The sister is a fifty-three-year-old self-described “production assistant” named Nonie who doesn’t bother to tell us her last name, as if we don’t deserve more than the minimum. Tall and white-blond and sun-seamed; her midriff blouse reveals a navel that should never have been pierced. She works hard at looking thirty, hasn’t labored at anything else for years. Her attitude is imperiously clear: Police work is one step above septic-scrubber and Milo and Reed and Fox and I should be genuflecting every ten seconds for the privilege of using her borrowed space.

Her brother would not approve of such frost. Terming her “an insufferable mooch” when Robin reaches him in Lisbon, he agrees readily to donate the house.

“Thanks, Gordie.”

“Sounds exciting, luv.”

“Hopefully it won’t be.”

“What-oh, yeah, of course. Either way, it’s yours for as long as you need it, luv. Thanks for cleaning the bridge pickup on the Tele. Just played it in front of seventy-eight thousand people and it sang.”

“That’s great, Gordie. You’ll tell Nonie we’ll be showing up?”

“Did it right off, told her to cooperate fully. She gives you any trouble, tell her there’s always her own pathetic dive.”

Gordie’s call notwithstanding, Nonie chooses to be cranky. Milo adopts a more diplomatic approach than that suggested by Gordie, listening patiently as Nonie drops name after name, flicks her hair, drinks brandy, struggles pathetically to bask in her sibling’s reflected fame.

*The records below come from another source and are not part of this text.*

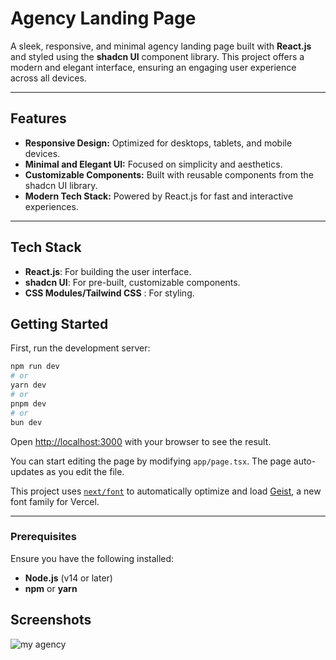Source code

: 
# Agency Landing Page

A sleek, responsive, and minimal agency landing page built with **React.js** and styled using the **shadcn UI** component library. This project offers a modern and elegant interface, ensuring an engaging user experience across all devices.

---

## Features
- **Responsive Design:** Optimized for desktops, tablets, and mobile devices.
- **Minimal and Elegant UI:** Focused on simplicity and aesthetics.
- **Customizable Components:** Built with reusable components from the shadcn UI library.
- **Modern Tech Stack:** Powered by React.js for fast and interactive experiences.

---

## Tech Stack
- **React.js**: For building the user interface.
- **shadcn UI**: For pre-built, customizable components.
- **CSS Modules/Tailwind CSS** : For styling.
## Getting Started

First, run the development server:

```bash
npm run dev
# or
yarn dev
# or
pnpm dev
# or
bun dev
```

Open [http://localhost:3000](http://localhost:3000) with your browser to see the result.

You can start editing the page by modifying `app/page.tsx`. The page auto-updates as you edit the file.

This project uses [`next/font`](https://nextjs.org/docs/app/building-your-application/optimizing/fonts) to automatically optimize and load [Geist](https://vercel.com/font), a new font family for Vercel.



---


### Prerequisites
Ensure you have the following installed:
- **Node.js** (v14 or later)
- **npm** or **yarn**


## Screenshots
![my agency](https://github.com/user-attachments/assets/2ab47206-7a47-4a9e-9dff-12539cb1f576)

When she stops to take a breath, he gets her talking about the table from Tuscany, applauds her good taste without laying it on too thick. Despite the fact that she’s never actually come out and claimed she found it.

She peers at him suspiciously, but is eventually won over by his persistence and her own need to feel important.

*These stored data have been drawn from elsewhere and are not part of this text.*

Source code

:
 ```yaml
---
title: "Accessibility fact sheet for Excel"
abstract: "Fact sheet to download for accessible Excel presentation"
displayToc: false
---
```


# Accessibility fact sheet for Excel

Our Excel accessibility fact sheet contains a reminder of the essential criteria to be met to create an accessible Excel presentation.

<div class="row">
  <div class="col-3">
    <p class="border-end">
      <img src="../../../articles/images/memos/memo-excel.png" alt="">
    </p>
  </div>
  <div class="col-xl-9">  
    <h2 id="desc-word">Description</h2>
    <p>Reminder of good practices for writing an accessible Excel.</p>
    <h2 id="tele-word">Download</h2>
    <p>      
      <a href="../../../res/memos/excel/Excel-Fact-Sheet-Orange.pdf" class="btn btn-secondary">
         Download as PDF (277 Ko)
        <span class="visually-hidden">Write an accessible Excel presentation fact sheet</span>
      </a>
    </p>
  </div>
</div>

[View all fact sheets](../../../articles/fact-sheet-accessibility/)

When the time is right, he gives her a hundred dollars and asks her to leave for her own safety, have a nice dinner on LAPD. The money comes out of his own pocket. Nonie looks at the cash. “The places I go, this might cover drinks.”

Milo peels off more bills. She accepts them with a look of great personal sacrifice, fetches her Marc Jacobs bag, puts on her Prada shawl, stomps toward the door on her slingback Manolos.

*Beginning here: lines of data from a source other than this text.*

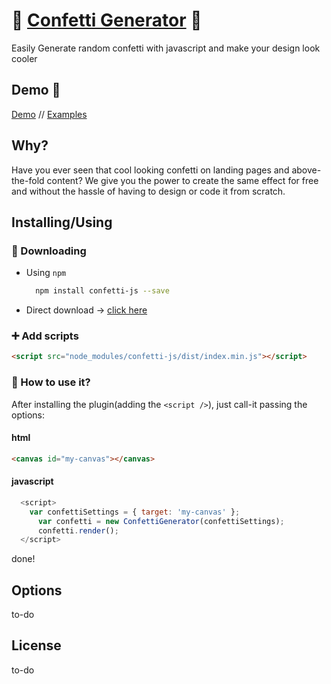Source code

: # 🎉 <a href="https://agezao.github.io/confetti-generator" target="_blank">Confetti Generator</a> 🎉
Easily Generate random confetti with javascript and make your design look cooler

## Demo 🚀
<a href="https://agezao.github.io/confetti-generator" target="_blank">Demo</a> // <a href="https://agezao.github.io/confetti-generator/examples" target="_blank">Examples</a>

## Why?
Have you ever seen that cool looking confetti on landing pages and above-the-fold content? We give you the power to create the same effect for free and without the hassle of having to design or code it from scratch.

## Installing/Using
### 📲 Downloading
- Using `npm`

    ```bash
      npm install confetti-js --save
    ```

- Direct download -> [click here](https://github.com/agezao/confetti-generator/archive/master.zip)

### ➕ Add scripts

```html
<script src="node_modules/confetti-js/dist/index.min.js"></script>
```

### 🤔 How to use it?
After installing the plugin(adding the ``<script />``), just call-it passing the options:
#### html
```html
<canvas id="my-canvas"></canvas>
```

#### javascript
```javascript
  <script>
    var confettiSettings = { target: 'my-canvas' };
      var confetti = new ConfettiGenerator(confettiSettings);
      confetti.render();
  </script>
```
done!

## Options
to-do

## License
to-do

Moe Reed walks her outside to her Prius. Remains with her until she hangs a reckless right turn onto Pacific Coast Highway, narrowly avoids collision with an oncoming SUV, speeds off amid a chorus of horns.

Before Reed returns to the house, he gazes south, though he has no hope of spotting Detective Sean Binchy a hundred fifty yards away, stationed in an unmarked sedan in front of a shuttered pizza joint. A cheap laptop sits on the passenger seat, programmed to stream the same feed Aaron Fox has rigged into his computer. Getting the “inferior piece of crap” to cooperate has turned out to be the biggest hitch so far, with Aaron Fox cheerfully demeaning civil service “snitware” before finally succeeding. Even after the connection is made, transmission is spotty, sound obscured by the traffic on PCH.